Thu Aug 08 2024

Enhancing Data Quality with dbt Unit Testing

By Andy Ho

In the complex and evolving world of data, ensuring the integrity and reliability of our data pipelines through robust testing mechanisms is increasingly crucial.

dbt (data build tool) has been at the forefront of this evolution - moving software engineering practices into data workflows. Dbt has long provided data tests and constraints, and with the recent introduction of unit testing in dbt Core v1.8 and dbt Cloud environment, a new valuable addition has been offered to our utility belt. This new feature enhances the quality and reliability of our data transformations, maintaining stakeholder trust to make confident decisions.

My name's Andy, and I work as an analytics engineer at Xomnia. In this blog post I'll discuss:

  • dbt and its role in modern data workflow
  • The concept of Test-Driven Development (TDD) and its benefits
  • How unit testing applies to dbt, and why it is needed
  • Practical applications and best practices for implementing unit tests in your dbt framework

What is dbt?

Figure 1: dbt DAG (Directed Acyclic Graph) visualizing data model dependencies (Courtesy of dbt)

For those new to it, dbt, or Data Build Tool, is designed to handle the 'T' (Transform) in ELT (Extract, Load, Transform) processes. It leverages SQL queries and scripts to transform raw data into well-structured, analysis-ready datasets through a unified framework with modular, reusable, and testable SQL code.

dbt is available in two flavors:

  1. dbt Core: An open-source CLI version run locally or integrated into existing data infrastructure.
  2. dbt Cloud: A fully-managed, web-based service offering collaborative development, job scheduling, and enterprise-grade features.

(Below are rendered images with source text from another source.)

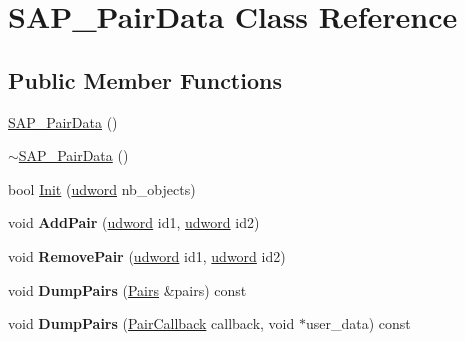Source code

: \hypertarget{class_s_a_p___pair_data}{\section{S\+A\+P\+\_\+\+Pair\+Data Class Reference}
\label{class_s_a_p___pair_data}
}
\subsection*{Public Member Functions}
\begin{DoxyCompactItemize}
\item 
\hyperlink{class_s_a_p___pair_data_a84e9239e2403341cac7ad00dc09487bd}{S\+A\+P\+\_\+\+Pair\+Data} ()
\item 
\hyperlink{class_s_a_p___pair_data_af80f9b6da8804fcefae5b3408979bc8f}{$\sim$\+S\+A\+P\+\_\+\+Pair\+Data} ()
\item 
bool \hyperlink{class_s_a_p___pair_data_ae83191ac5b9f1084b9280c1be61f4d47}{Init} (\hyperlink{_ice_types_8h_a44c6f1920ba5551225fb534f9d1a1733}{udword} nb\+\_\+objects)
\item 
\hypertarget{class_s_a_p___pair_data_a95cd61aec2388f8afc65095961fdb097}{void {\bfseries Add\+Pair} (\hyperlink{_ice_types_8h_a44c6f1920ba5551225fb534f9d1a1733}{udword} id1, \hyperlink{_ice_types_8h_a44c6f1920ba5551225fb534f9d1a1733}{udword} id2)}\label{class_s_a_p___pair_data_a95cd61aec2388f8afc65095961fdb097}

\item 
\hypertarget{class_s_a_p___pair_data_a84609c97cc960c770d7946a4f36a9ef6}{void {\bfseries Remove\+Pair} (\hyperlink{_ice_types_8h_a44c6f1920ba5551225fb534f9d1a1733}{udword} id1, \hyperlink{_ice_types_8h_a44c6f1920ba5551225fb534f9d1a1733}{udword} id2)}\label{class_s_a_p___pair_data_a84609c97cc960c770d7946a4f36a9ef6}

\item 
\hypertarget{class_s_a_p___pair_data_ae04919507b1fce5341800bb5ed22f8e5}{void {\bfseries Dump\+Pairs} (\hyperlink{class_pairs}{Pairs} \&pairs) const }\label{class_s_a_p___pair_data_ae04919507b1fce5341800bb5ed22f8e5}

\item 
\hypertarget{class_s_a_p___pair_data_a3eadd5031707b2ddfb2a2b56e0482190}{void {\bfseries Dump\+Pairs} (\hyperlink{_o_p_c___sweep_and_prune_8h_a552f282bdd0f7430b3a85860f75bbec6}{Pair\+Callback} callback, void $\ast$user\+\_\+data) const }\label{class_s_a_p___pair_data_a3eadd5031707b2ddfb2a2b56e0482190}

\end{DoxyCompactItemize}


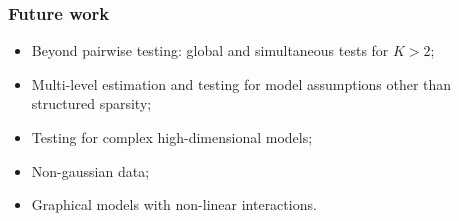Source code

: \documentclass[10pt]{beamer}
\theoremstyle{definition}
\begin{document}
\begin{frame}
\frametitle{Future work}

\begin{itemize}
\item Beyond pairwise testing: global and simultaneous tests for $K > 2$;

\vspace{1em}
\item Multi-level estimation and testing for model assumptions other than structured sparsity;

\vspace{1em}
\item Testing for complex high-dimensional models;

\vspace{1em}
\item Non-gaussian data;

\vspace{1em}
\item {\colbbf Graphical models with non-linear interactions}.
\end{itemize}
\end{frame}
\end{document}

We won’t go through the entire ecosystem in our discussion but some of their key features include:

  1. Modular and reusable code with macros: dbt promotes writing modular SQL code, utilizing macros as parameterized SQL snippets to enforce DRY (Don’t Repeat Yourself) principles. This approach breaks down complex transformations into reusable models, ensuring efficiency and consistency across projects.
  2. SQL-based transformations: dbt allows you to write SQL queries to transform your data, making it accessible to a wide range of data professionals proficient in SQL.
  3. Dependency management: dbt automatically manages the dependencies between your models, ensuring that your transformations are executed in the correct order.
  4. Job Scheduling: dbt Cloud offers advanced, built-in job scheduling capabilities, allowing you to automate and manage your data transformation pipelines efficiently.
  5. Testing and documentation: dbt provides a framework for writing tests to validate your data transformations and generate documentation for your data models.

Now that we've established what dbt is and its key features, let's explore how we can enhance our data pipelines through unit testing.

Unit Testing in Traditional Software Development

Unit testing is a concept brought from software engineering involving testing individual units or components of a system in isolation. A unit refers to the smallest testable part of any software and this could be a single function, method, or class.

Typically, unit testing is done within a Test-Driven Development (TDD) environment that aims to cover all possible use cases and unknown edge cases, and to ensure that your code behaves as is intended under all circumstances.

Highlighted in Figure 2, TDD involves writing tests before the actual code then writing the code that will pass those tests. This approach is an important bit that we’ll discuss later in the blog, but the essential component is that it forces you to think deeply about the core functionality of what you're writing and what you want it to achieve.

Figure 2: Simple Test-Driven Development (TDD) workflow

Benefits of Test-Driven Development (TDD):

  • Improved Code Quality: Unit tests enforce better coding practices and ensure that each part of the codebase works as intended. By focusing on small, testable units of code, TDD promotes modular and loosely coupled designs.
  • Simplified Debugging: When a test fails, it's easier to identify the specific part of the code that caused the failure, making debugging faster and more efficient.
  • Early Error Detection: By testing individual components in isolation, unit tests catch errors early on in the development process. This prevents small issues from becoming major problems down the line.
  • Documentation: Unit tests serve as documentation for the code, providing examples of how different parts of the codebase are intended to be used and behave.
  • Design Improvement: Writing tests before implementation forces developers to think about the design and interface of their code upfront. This often leads to better-structured, more maintainable code.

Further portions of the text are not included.